Task. Please copy the data below exactly, from its first line through the line holding "- Multi-source search", and skip the pictures.

Data under study.
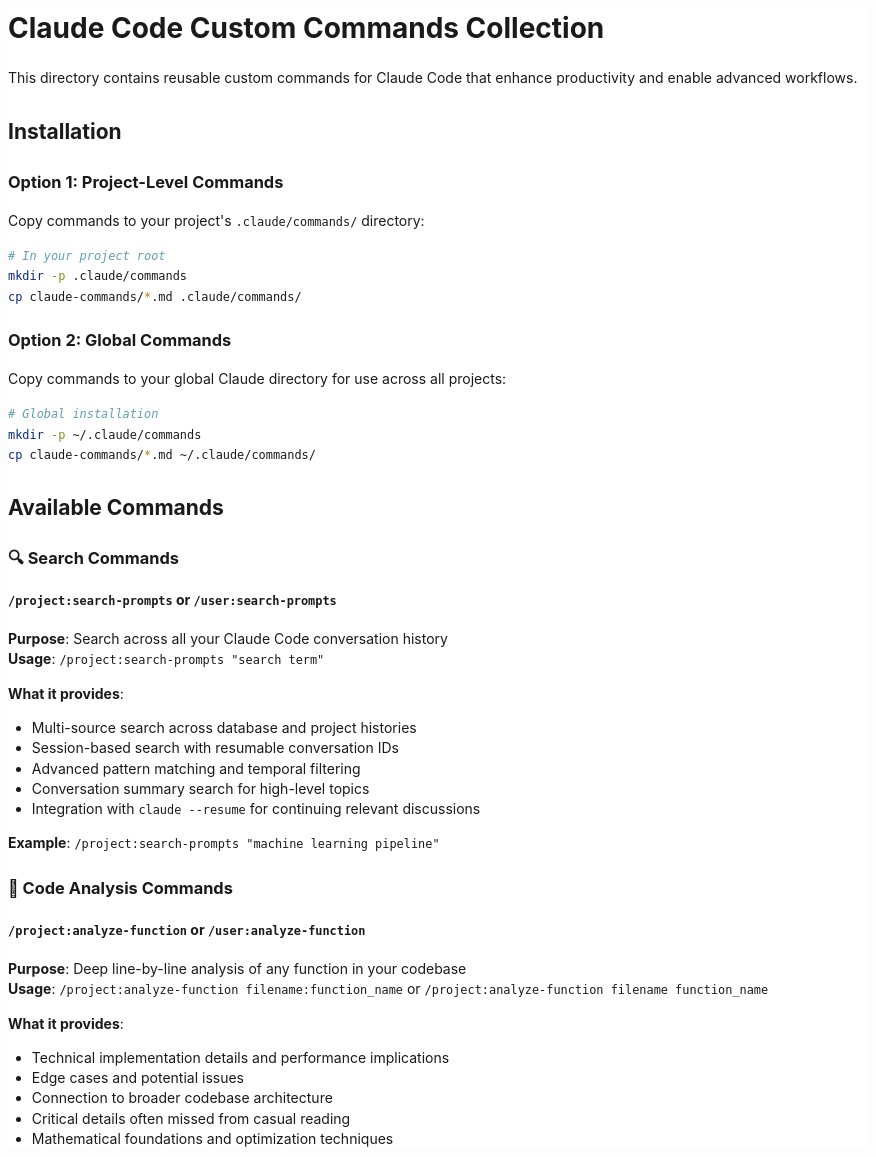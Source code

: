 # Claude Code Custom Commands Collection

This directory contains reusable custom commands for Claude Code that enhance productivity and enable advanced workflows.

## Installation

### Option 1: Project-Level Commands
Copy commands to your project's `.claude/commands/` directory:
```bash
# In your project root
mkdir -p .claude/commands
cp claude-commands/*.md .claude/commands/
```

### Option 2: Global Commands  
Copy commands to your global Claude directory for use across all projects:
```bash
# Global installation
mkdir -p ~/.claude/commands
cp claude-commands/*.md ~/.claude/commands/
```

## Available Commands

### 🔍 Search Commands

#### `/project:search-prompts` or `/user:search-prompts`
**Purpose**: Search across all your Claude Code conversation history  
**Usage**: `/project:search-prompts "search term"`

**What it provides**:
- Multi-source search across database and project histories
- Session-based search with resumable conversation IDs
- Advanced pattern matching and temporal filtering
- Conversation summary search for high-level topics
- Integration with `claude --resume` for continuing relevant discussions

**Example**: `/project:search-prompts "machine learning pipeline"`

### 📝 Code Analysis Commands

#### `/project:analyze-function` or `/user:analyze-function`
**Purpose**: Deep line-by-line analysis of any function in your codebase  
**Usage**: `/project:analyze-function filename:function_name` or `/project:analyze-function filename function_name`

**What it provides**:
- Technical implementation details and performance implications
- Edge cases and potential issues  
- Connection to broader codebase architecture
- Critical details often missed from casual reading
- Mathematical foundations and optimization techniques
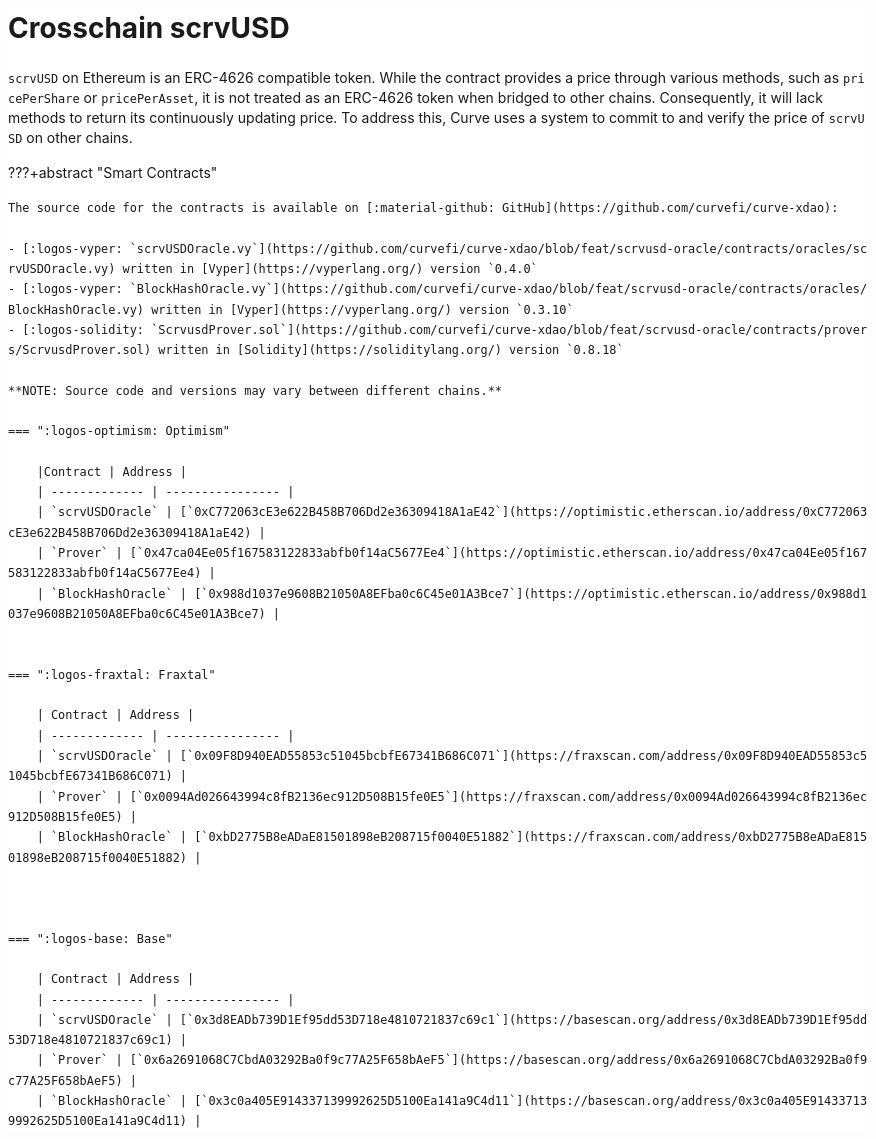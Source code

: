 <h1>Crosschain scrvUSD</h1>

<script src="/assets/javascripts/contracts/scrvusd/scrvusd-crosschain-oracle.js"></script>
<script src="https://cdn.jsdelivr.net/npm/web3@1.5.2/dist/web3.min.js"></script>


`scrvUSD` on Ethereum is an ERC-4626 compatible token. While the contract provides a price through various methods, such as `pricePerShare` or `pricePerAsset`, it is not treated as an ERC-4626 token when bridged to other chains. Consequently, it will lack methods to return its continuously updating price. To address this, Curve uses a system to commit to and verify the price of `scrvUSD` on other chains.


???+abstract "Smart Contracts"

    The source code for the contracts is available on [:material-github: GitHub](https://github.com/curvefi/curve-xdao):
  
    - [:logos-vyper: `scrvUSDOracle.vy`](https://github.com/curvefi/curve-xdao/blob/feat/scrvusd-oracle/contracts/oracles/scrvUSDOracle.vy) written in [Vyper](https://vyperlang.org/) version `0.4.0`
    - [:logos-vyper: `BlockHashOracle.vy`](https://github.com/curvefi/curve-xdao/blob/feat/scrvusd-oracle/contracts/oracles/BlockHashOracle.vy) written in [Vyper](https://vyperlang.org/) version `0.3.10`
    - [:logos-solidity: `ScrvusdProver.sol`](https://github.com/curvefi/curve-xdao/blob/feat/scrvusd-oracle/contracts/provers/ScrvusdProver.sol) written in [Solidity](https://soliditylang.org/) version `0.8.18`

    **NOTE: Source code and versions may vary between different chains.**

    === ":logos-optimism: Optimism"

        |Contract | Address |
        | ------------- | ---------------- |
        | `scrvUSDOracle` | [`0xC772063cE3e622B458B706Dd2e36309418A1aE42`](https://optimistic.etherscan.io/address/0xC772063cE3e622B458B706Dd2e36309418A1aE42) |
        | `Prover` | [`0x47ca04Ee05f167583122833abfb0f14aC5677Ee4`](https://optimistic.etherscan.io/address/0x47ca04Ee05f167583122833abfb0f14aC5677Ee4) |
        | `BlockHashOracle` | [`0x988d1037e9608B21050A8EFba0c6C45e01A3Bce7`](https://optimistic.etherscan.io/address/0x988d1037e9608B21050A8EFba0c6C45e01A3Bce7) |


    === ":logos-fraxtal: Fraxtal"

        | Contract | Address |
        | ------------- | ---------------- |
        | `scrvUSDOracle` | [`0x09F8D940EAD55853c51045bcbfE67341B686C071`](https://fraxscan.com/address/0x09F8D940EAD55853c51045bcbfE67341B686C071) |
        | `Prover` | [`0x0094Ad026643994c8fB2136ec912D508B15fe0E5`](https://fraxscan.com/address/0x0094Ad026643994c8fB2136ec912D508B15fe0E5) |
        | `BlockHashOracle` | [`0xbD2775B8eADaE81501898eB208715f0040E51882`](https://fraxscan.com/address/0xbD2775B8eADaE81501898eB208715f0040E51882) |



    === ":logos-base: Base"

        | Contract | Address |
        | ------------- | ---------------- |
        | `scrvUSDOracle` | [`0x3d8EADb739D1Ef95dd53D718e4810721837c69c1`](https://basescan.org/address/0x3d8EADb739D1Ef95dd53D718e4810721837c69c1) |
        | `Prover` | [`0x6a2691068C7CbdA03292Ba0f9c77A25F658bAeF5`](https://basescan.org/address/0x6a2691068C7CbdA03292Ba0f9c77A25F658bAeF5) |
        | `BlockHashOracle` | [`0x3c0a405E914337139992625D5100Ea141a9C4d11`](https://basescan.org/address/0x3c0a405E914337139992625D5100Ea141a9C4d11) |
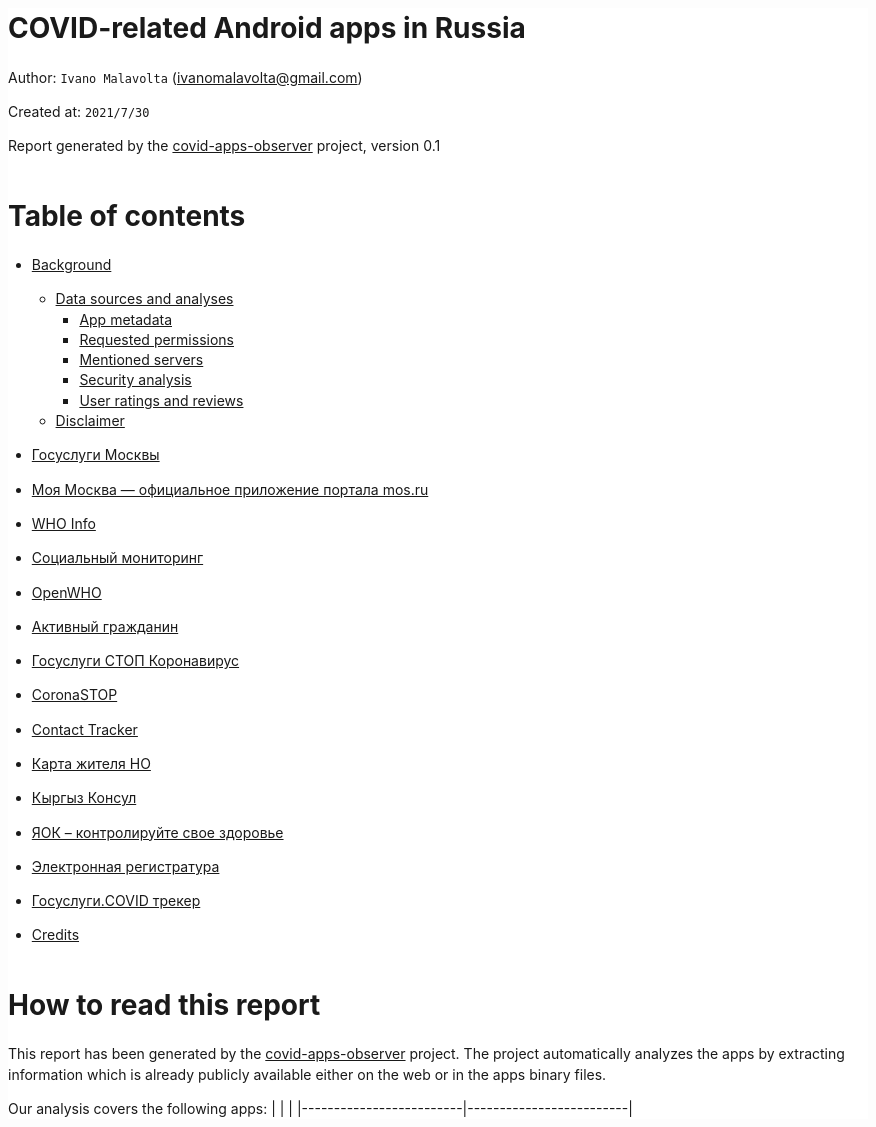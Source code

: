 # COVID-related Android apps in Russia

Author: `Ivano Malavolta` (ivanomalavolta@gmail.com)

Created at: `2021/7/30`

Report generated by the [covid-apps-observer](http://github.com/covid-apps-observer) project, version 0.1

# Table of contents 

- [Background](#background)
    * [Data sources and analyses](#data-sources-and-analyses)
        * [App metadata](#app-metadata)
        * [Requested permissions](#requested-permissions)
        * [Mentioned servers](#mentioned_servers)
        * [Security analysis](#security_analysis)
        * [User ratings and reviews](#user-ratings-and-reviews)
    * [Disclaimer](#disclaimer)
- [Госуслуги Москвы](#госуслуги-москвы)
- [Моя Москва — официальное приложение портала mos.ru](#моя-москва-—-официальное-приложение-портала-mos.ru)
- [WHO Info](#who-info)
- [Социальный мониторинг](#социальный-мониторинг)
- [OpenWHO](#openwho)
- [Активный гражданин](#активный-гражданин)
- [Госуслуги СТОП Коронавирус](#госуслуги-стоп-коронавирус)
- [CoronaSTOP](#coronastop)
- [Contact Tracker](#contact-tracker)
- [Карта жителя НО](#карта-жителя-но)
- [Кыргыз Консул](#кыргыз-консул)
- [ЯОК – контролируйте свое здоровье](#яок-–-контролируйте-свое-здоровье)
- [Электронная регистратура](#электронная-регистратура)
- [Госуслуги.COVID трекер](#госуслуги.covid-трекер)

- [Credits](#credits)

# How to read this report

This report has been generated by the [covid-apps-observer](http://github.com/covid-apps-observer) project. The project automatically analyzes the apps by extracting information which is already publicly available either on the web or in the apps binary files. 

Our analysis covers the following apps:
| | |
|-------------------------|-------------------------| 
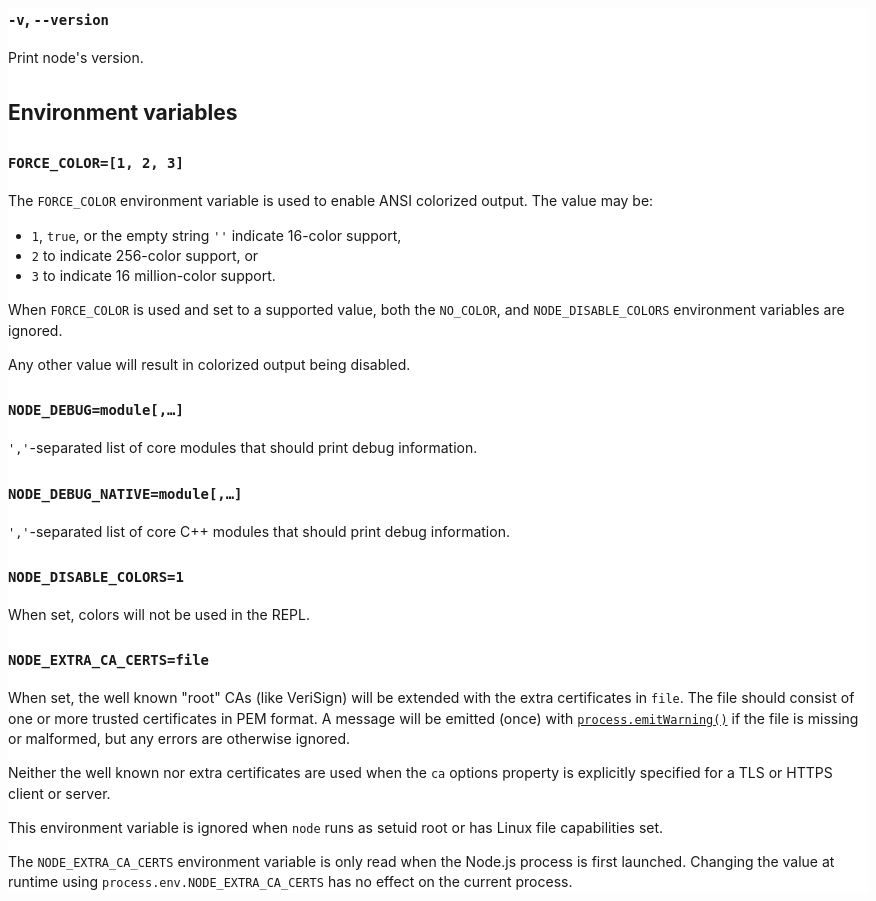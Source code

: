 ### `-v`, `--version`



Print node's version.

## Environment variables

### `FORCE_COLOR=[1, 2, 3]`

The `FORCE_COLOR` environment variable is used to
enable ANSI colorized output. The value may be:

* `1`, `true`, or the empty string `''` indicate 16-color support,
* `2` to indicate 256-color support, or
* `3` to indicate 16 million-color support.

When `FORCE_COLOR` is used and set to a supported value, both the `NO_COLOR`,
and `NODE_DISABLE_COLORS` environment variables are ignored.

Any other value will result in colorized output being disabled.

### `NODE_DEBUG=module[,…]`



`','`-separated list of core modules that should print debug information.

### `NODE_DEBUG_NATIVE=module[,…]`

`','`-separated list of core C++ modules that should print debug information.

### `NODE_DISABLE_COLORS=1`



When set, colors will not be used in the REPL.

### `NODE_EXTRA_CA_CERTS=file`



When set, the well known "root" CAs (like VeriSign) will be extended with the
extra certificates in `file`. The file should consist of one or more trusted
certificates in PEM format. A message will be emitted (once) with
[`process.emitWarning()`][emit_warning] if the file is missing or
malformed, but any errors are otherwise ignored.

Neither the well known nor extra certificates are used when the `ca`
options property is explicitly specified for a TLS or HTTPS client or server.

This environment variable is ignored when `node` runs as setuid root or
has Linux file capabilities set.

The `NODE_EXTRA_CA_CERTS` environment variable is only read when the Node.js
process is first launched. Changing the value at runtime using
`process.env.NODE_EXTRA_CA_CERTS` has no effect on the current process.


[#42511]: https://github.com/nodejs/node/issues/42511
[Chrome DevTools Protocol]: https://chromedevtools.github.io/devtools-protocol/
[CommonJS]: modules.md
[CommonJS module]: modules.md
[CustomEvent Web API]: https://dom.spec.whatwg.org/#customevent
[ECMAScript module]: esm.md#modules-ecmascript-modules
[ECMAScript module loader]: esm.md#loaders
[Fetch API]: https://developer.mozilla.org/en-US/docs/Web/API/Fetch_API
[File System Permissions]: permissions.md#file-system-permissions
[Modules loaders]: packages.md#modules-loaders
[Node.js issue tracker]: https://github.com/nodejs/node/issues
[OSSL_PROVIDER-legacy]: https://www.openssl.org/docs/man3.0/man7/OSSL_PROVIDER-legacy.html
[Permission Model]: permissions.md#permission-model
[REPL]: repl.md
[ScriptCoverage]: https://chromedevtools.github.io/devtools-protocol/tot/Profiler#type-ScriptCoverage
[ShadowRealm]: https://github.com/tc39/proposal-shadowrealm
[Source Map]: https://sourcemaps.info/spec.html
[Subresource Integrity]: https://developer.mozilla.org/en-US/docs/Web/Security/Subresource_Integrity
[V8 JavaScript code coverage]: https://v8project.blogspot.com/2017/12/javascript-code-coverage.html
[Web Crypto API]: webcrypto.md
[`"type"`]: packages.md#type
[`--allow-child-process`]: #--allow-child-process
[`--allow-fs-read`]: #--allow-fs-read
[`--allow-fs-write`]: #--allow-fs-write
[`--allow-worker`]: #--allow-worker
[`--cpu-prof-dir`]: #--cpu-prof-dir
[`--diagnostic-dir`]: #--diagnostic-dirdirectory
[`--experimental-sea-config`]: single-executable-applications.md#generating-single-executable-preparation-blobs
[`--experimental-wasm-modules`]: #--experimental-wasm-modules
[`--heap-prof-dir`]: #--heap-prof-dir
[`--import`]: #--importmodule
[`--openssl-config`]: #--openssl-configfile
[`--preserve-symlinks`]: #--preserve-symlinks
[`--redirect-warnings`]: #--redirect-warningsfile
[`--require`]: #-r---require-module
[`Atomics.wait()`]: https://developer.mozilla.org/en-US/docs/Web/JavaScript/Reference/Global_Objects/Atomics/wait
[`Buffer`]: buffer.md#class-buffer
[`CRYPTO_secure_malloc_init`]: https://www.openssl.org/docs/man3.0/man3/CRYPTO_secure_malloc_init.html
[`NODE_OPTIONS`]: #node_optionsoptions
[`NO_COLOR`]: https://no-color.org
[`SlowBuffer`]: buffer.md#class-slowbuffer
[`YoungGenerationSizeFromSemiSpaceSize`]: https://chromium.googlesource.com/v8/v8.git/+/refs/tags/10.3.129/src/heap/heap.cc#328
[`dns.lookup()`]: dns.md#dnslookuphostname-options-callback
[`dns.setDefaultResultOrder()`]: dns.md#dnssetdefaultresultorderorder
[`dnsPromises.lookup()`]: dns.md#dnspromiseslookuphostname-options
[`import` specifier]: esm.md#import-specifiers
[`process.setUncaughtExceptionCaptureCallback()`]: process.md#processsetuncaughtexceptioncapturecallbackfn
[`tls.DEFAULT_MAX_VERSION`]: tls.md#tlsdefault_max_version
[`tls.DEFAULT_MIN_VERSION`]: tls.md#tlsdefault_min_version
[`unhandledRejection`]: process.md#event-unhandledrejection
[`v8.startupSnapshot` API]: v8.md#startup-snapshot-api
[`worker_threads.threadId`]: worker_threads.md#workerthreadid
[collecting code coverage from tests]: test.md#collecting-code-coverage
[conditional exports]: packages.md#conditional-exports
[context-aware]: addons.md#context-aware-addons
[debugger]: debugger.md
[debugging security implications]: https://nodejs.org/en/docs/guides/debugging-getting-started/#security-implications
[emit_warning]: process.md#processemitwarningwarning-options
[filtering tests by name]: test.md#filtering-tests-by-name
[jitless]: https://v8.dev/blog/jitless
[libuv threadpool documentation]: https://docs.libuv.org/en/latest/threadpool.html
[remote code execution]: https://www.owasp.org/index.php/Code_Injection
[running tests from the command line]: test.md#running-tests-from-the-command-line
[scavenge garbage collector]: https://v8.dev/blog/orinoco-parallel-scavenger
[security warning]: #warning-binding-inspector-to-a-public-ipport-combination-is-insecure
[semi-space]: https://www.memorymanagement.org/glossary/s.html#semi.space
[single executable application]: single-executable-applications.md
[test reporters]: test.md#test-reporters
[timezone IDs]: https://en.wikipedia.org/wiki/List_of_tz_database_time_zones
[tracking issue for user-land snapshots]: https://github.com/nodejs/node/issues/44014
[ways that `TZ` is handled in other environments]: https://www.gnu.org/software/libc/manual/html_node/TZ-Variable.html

Output of the exercise.
Source code

: # Claude Code Custom Commands Collection

This directory contains reusable custom commands for Claude Code that enhance productivity and enable advanced workflows.

## Installation

### Option 1: Project-Level Commands
Copy commands to your project's `.claude/commands/` directory:
```bash
# In your project root
mkdir -p .claude/commands
cp claude-commands/*.md .claude/commands/
```

### Option 2: Global Commands  
Copy commands to your global Claude directory for use across all projects:
```bash
# Global installation
mkdir -p ~/.claude/commands
cp claude-commands/*.md ~/.claude/commands/
```

## Available Commands

### 🔍 Search Commands

#### `/project:search-prompts` or `/user:search-prompts`
**Purpose**: Search across all your Claude Code conversation history  
**Usage**: `/project:search-prompts "search term"`

**What it provides**:
- Multi-source search across database and project histories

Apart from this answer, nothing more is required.